Provided records Start Marker
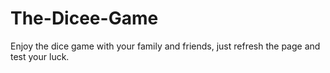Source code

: # The-Dicee-Game
Enjoy the dice game with your family and friends, just refresh the page and test your luck.
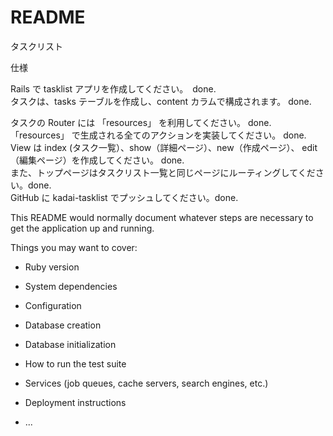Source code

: # README

タスクリスト

仕様

Rails で tasklist アプリを作成してください。　done.<br>
タスクは、tasks テーブルを作成し、content カラムで構成されます。 done.<br>
<!---
モデル タスクリストのためデータはstring型
マイグレーションも実行済み。マイグレーションファイルの途中変更はNG
-->
タスクの Router には 「resources」 を利用してください。 done.<br>
「resources」 で生成される全てのアクションを実装してください。 done.<br>
View は index (タスク一覧）、show（詳細ページ）、new（作成ページ）、
edit（編集ページ）を作成してください。 done.<br>
また、トップページはタスクリスト一覧と同じページにルーティングしてください。done.<br>
GitHub に kadai-tasklist でプッシュしてください。done. <br>

This README would normally document whatever steps are necessary to get the
application up and running.

Things you may want to cover:

* Ruby version

* System dependencies

* Configuration

* Database creation

* Database initialization

* How to run the test suite

* Services (job queues, cache servers, search engines, etc.)

* Deployment instructions

* ...
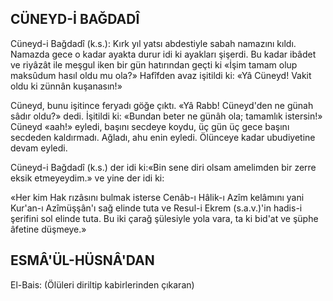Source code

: ## CÜNEYD-İ BAĞDADÎ

Cüneyd-i Bağdadî (k.s.): Kırk yıl yatsı abdestiyle sabah namazını kıldı. Namazda gece o kadar ayakta durur idi ki ayakları şişerdi. Bu kadar ibâdet ve riyâzât ile meşgul iken bir gün hatırından geçti ki «İşim tamam olup maksûdum hasıl oldu mu ola?» Hafîfden avaz işitildi ki: «Yâ Cüneyd! Vakit oldu ki zünnân kuşanasın!»

Cüneyd, bunu işitince feryadı göğe çıktı. «Yâ Rabb! Cüneyd'den ne günah sâdır ol­du?» dedi. İşitildi ki: «Bundan beter ne günâh ola; tamamlık istersin!» Cüneyd «aah!» eyle­di, başını secdeye koydu, üç gün üç gece ba­şını secdeden kaldırmadı. Ağladı, ahu enin eyledi. Ölünceye kadar ubudiyetine devam eyle­di.

Cüneyd-i Bağdadî (k.s.) der idi ki:«Bin sene diri olsam amelimden bir zerre eksik etmeyeydim.» ve yine der idi ki:

«Her kim Hak rızâsını bulmak isterse Cenâb-ı Hâlik-ı Azîm kelâmını yani Kur'an-ı Azîmüşşân'ı sağ elinde tuta ve Resul-i Ekrem (s.a.v.)'in hadis-i şerifini sol elinde tuta. Bu iki çarağ şülesiyle yola vara, ta ki bid'at ve şüphe âfetine düşmeye.»

## ESMÂ'ÜL-HÜSNÂ'DAN

El-Bais: (Ölüleri diriltip kabirlerinden çı­karan)
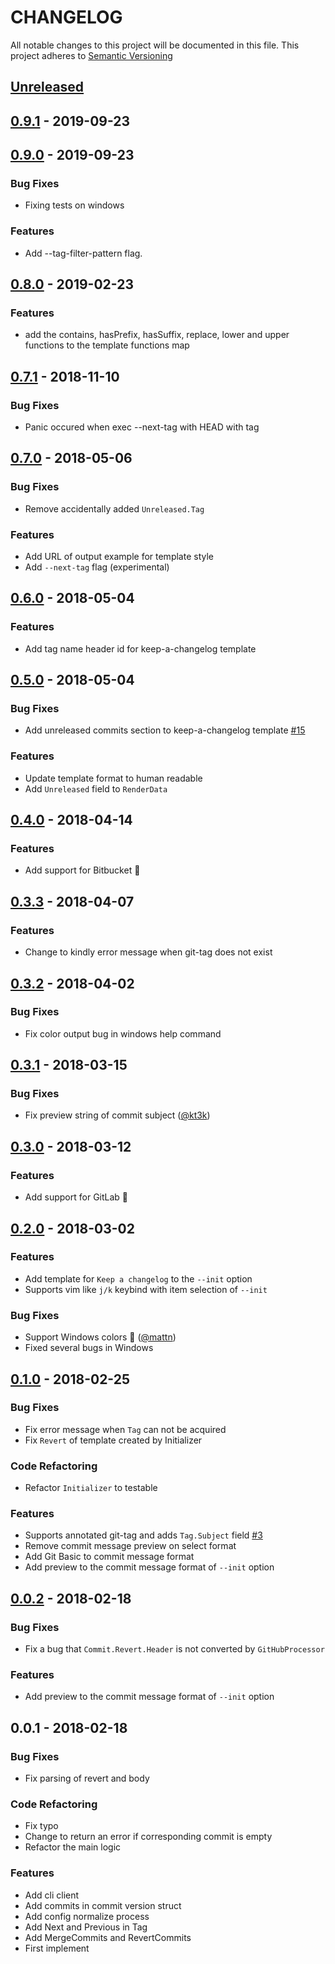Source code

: # CHANGELOG
All notable changes to this project will be documented in this file.
This project adheres to [Semantic Versioning](http://semver.org/spec/v2.0.0.html)

<a name="unreleased"></a>
## [Unreleased]


<a name="0.9.1"></a>
## [0.9.1] - 2019-09-23

<a name="0.9.0"></a>
## [0.9.0] - 2019-09-23
### Bug Fixes
- Fixing tests on windows

### Features
- Add --tag-filter-pattern flag.


<a name="0.8.0"></a>
## [0.8.0] - 2019-02-23
### Features
- add the contains, hasPrefix, hasSuffix, replace, lower and upper functions to the template functions map


<a name="0.7.1"></a>
## [0.7.1] - 2018-11-10
### Bug Fixes
- Panic occured when exec --next-tag with HEAD with tag


<a name="0.7.0"></a>
## [0.7.0] - 2018-05-06
### Bug Fixes
- Remove accidentally added `Unreleased.Tag`

### Features
- Add URL of output example for template style
- Add `--next-tag` flag (experimental)


<a name="0.6.0"></a>
## [0.6.0] - 2018-05-04
### Features
- Add tag name header id for keep-a-changelog template


<a name="0.5.0"></a>
## [0.5.0] - 2018-05-04
### Bug Fixes
- Add unreleased commits section to keep-a-changelog template [#15](https://github.com/BrandonManuel/git-chglog/issues/15)

### Features
- Update template format to human readable
- Add `Unreleased` field to `RenderData`


<a name="0.4.0"></a>
## [0.4.0] - 2018-04-14
### Features
- Add support for Bitbucket :tada:


<a name="0.3.3"></a>
## [0.3.3] - 2018-04-07
### Features
- Change to kindly error message when git-tag does not exist


<a name="0.3.2"></a>
## [0.3.2] - 2018-04-02
### Bug Fixes
- Fix color output bug in windows help command


<a name="0.3.1"></a>
## [0.3.1] - 2018-03-15
### Bug Fixes
- Fix preview string of commit subject ([@kt3k](https://github.com/kt3k))


<a name="0.3.0"></a>
## [0.3.0] - 2018-03-12
### Features
- Add support for GitLab :tada:


<a name="0.2.0"></a>
## [0.2.0] - 2018-03-02
### Features
- Add template for `Keep a changelog` to the `--init` option
- Supports vim like `j/k` keybind with item selection of `--init`

### Bug Fixes
- Support Windows colors :tada: ([@mattn](https://github.com/mattn))
- Fixed several bugs in Windows


<a name="0.1.0"></a>
## [0.1.0] - 2018-02-25
### Bug Fixes
- Fix error message when `Tag` can not be acquired
- Fix `Revert` of template created by Initializer

### Code Refactoring
- Refactor `Initializer` to testable

### Features
- Supports annotated git-tag and adds `Tag.Subject` field [#3](https://github.com/BrandonManuel/git-chglog/issues/3)
- Remove commit message preview on select format
- Add Git Basic to commit message format
- Add preview to the commit message format of `--init` option


<a name="0.0.2"></a>
## [0.0.2] - 2018-02-18
### Bug Fixes
- Fix a bug that `Commit.Revert.Header` is not converted by `GitHubProcessor`

### Features
- Add preview to the commit message format of `--init` option


<a name="0.0.1"></a>
## 0.0.1 - 2018-02-18
### Bug Fixes
- Fix parsing of revert and body

### Code Refactoring
- Fix typo
- Change to return an error if corresponding commit is empty
- Refactor the main logic

### Features
- Add cli client
- Add commits in commit version struct
- Add config normalize process
- Add Next and Previous in Tag
- Add MergeCommits and RevertCommits
- First implement


[Unreleased]: https://github.com/BrandonManuel/git-chglog/compare/0.8.0...HEAD
[0.9.1]: https://github.com/BrandonManuel/git-chglog/compare/0.9.0...0.9.1
[0.9.0]: https://github.com/BrandonManuel/git-chglog/compare/0.8.0...0.9.0
[0.8.0]: https://github.com/BrandonManuel/git-chglog/compare/0.7.1...0.8.0
[0.7.1]: https://github.com/BrandonManuel/git-chglog/compare/0.7.0...0.7.1
[0.7.0]: https://github.com/BrandonManuel/git-chglog/compare/0.6.0...0.7.0
[0.6.0]: https://github.com/BrandonManuel/git-chglog/compare/0.5.0...0.6.0
[0.5.0]: https://github.com/BrandonManuel/git-chglog/compare/0.4.0...0.5.0
[0.4.0]: https://github.com/BrandonManuel/git-chglog/compare/0.3.3...0.4.0
[0.3.3]: https://github.com/BrandonManuel/git-chglog/compare/0.3.2...0.3.3
[0.3.2]: https://github.com/BrandonManuel/git-chglog/compare/0.3.1...0.3.2
[0.3.1]: https://github.com/BrandonManuel/git-chglog/compare/0.3.0...0.3.1
[0.3.0]: https://github.com/BrandonManuel/git-chglog/compare/0.2.0...0.3.0
[0.2.0]: https://github.com/BrandonManuel/git-chglog/compare/0.1.0...0.2.0
[0.1.0]: https://github.com/BrandonManuel/git-chglog/compare/0.0.2...0.1.0
[0.0.2]: https://github.com/BrandonManuel/git-chglog/compare/0.0.1...0.0.2
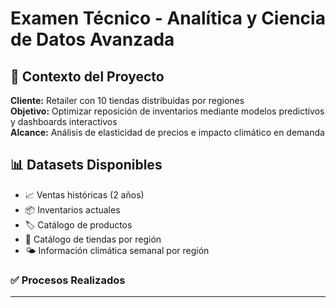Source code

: # Examen Técnico - Analítica y Ciencia de Datos Avanzada

## 🎯 Contexto del Proyecto

**Cliente:** Retailer con 10 tiendas distribuidas por regiones  
**Objetivo:** Optimizar reposición de inventarios mediante modelos predictivos y dashboards interactivos  
**Alcance:** Análisis de elasticidad de precios e impacto climático en demanda

## 📊 Datasets Disponibles

- 📈 Ventas históricas (2 años)
- 📦 Inventarios actuales
- 🏷️ Catálogo de productos
- 🏪 Catálogo de tiendas por región
- 🌤️ Información climática semanal por región

### ✅ Procesos Realizados

---

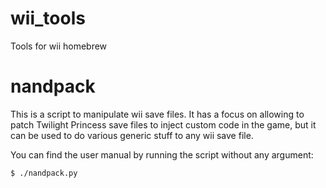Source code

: # wii_tools
Tools for wii homebrew

# nandpack

This is a script to manipulate wii save files. It has a focus on allowing to patch Twilight Princess save files to inject custom code in the game, but it can be used to do various generic stuff to any wii save file.

You can find the user manual by running the script without any argument:

    $ ./nandpack.py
Provided records End Marker
The response should hold exactly the lines starting at the line with "- Fix error" and ending at the line with "- Add Git Basic to commit message format", and no other line of the material above.

- Fix error message when `Tag` can not be acquired
- Fix `Revert` of template created by Initializer

### Code Refactoring
- Refactor `Initializer` to testable

### Features
- Supports annotated git-tag and adds `Tag.Subject` field [#3](https://github.com/BrandonManuel/git-chglog/issues/3)
- Remove commit message preview on select format
- Add Git Basic to commit message format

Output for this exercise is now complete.